FOTO: TOBIAS RAUSER
Der Sonnengesang des Franziskus: Anregung für eine Wende
Was kann uns der Sonnengesang des heiligen Franz von Assisi heute noch sagen? Gedanken zu einer neuen Haltung, Verzicht und die Stille als Voraussetzung für einen inneren Weg der Selbsterfahrung von Br. Guido Kreppold.
Vor wenigen Tagen, Anfang Oktober, haben wir Kapuziner unseren Ordensgründer gefeiert: Franziskus von Assisi (1181–1226).

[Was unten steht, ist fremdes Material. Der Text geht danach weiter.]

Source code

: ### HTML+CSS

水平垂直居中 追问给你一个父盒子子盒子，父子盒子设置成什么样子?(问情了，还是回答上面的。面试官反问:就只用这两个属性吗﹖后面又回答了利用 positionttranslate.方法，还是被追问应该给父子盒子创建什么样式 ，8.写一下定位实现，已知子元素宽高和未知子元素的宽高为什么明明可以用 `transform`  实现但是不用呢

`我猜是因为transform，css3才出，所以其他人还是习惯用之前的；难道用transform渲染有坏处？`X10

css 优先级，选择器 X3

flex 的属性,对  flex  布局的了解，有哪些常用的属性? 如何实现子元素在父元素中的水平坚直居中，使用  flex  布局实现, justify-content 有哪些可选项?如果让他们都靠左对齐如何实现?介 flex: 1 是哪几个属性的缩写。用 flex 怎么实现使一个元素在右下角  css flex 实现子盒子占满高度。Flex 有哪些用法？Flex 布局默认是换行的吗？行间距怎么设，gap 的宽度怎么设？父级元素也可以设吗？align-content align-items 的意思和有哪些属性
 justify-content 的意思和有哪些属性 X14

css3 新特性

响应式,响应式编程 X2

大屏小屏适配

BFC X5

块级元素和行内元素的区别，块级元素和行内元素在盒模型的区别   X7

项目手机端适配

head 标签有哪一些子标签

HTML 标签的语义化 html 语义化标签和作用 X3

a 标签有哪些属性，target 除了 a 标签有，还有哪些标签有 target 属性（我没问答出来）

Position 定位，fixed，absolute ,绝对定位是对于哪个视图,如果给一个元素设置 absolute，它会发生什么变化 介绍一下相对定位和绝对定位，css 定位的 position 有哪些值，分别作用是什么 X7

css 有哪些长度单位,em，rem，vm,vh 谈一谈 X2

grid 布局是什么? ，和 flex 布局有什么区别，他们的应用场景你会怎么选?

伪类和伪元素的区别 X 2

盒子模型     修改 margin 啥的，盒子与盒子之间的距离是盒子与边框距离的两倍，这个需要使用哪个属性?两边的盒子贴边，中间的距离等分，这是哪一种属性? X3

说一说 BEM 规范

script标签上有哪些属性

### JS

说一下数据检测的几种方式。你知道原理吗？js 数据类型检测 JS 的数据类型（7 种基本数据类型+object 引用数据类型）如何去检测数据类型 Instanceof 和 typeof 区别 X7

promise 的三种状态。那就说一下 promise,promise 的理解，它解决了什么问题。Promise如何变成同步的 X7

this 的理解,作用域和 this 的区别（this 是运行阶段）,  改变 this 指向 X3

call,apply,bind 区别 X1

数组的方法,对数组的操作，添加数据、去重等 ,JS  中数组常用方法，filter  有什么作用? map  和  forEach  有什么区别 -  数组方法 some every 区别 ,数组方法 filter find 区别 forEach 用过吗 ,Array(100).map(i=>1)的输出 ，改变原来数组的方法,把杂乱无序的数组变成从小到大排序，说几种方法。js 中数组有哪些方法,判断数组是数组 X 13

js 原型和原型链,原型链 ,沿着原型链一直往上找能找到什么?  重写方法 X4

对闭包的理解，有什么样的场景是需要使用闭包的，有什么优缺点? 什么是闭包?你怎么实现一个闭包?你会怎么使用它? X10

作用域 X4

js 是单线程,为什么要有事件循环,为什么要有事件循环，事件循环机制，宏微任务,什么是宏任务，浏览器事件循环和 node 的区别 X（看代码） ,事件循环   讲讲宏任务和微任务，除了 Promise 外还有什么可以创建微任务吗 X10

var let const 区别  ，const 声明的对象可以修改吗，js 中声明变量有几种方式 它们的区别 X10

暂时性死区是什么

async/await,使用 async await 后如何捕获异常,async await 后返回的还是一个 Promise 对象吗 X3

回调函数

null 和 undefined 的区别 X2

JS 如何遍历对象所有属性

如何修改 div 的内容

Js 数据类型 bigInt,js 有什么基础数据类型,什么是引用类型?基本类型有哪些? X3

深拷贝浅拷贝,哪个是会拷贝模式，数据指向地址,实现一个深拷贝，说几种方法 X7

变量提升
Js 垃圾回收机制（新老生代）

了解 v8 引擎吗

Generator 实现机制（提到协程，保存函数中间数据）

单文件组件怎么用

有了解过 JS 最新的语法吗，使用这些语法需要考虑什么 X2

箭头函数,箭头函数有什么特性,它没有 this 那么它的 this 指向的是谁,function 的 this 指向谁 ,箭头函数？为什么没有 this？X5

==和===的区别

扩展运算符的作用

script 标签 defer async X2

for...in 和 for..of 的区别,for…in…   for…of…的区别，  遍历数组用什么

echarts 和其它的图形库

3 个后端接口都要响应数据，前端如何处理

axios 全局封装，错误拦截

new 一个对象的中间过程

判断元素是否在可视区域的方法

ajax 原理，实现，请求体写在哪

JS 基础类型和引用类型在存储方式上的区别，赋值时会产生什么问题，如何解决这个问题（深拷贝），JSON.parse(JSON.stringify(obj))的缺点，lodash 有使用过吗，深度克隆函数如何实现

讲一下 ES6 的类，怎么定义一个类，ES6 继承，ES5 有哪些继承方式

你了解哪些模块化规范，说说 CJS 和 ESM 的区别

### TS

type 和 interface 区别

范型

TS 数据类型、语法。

Zu gleicher Zeit gibt es Krisen wohin man auch schaut: Krieg und der Schrei nach Frieden, Klimakatastrophe und die Bewahrung der Schöpfung, eine zerstrittene Kirche mit Massenaustritten und Ratlosigkeit auf allen Ebenen.
Was hat der Mann aus dem Mittelalter damit zu tun? Der Heilige verfasste den bekannten Sonnengesang, der einen Menschen spiegelt, der Gott, den Geschöpfen und den Menschen zugleich nahe ist. Er nennt die Sonne Schwester, die aus ihm selbst leuchtet. Ihm, der die Sterne, das Feuer und selbst einen Wurm als Bruder, als Schwester, die Erde als seine Mutter sieht, ist die Natur Heimat wie eine Familie. Der Tod ist für ihn ein willkommener Bruder. Er hat seinen Schrecken verloren, ebenso die Feindschaft, die Menschen trennt. Damit ist auch die Angst vor der Zukunft geschwunden.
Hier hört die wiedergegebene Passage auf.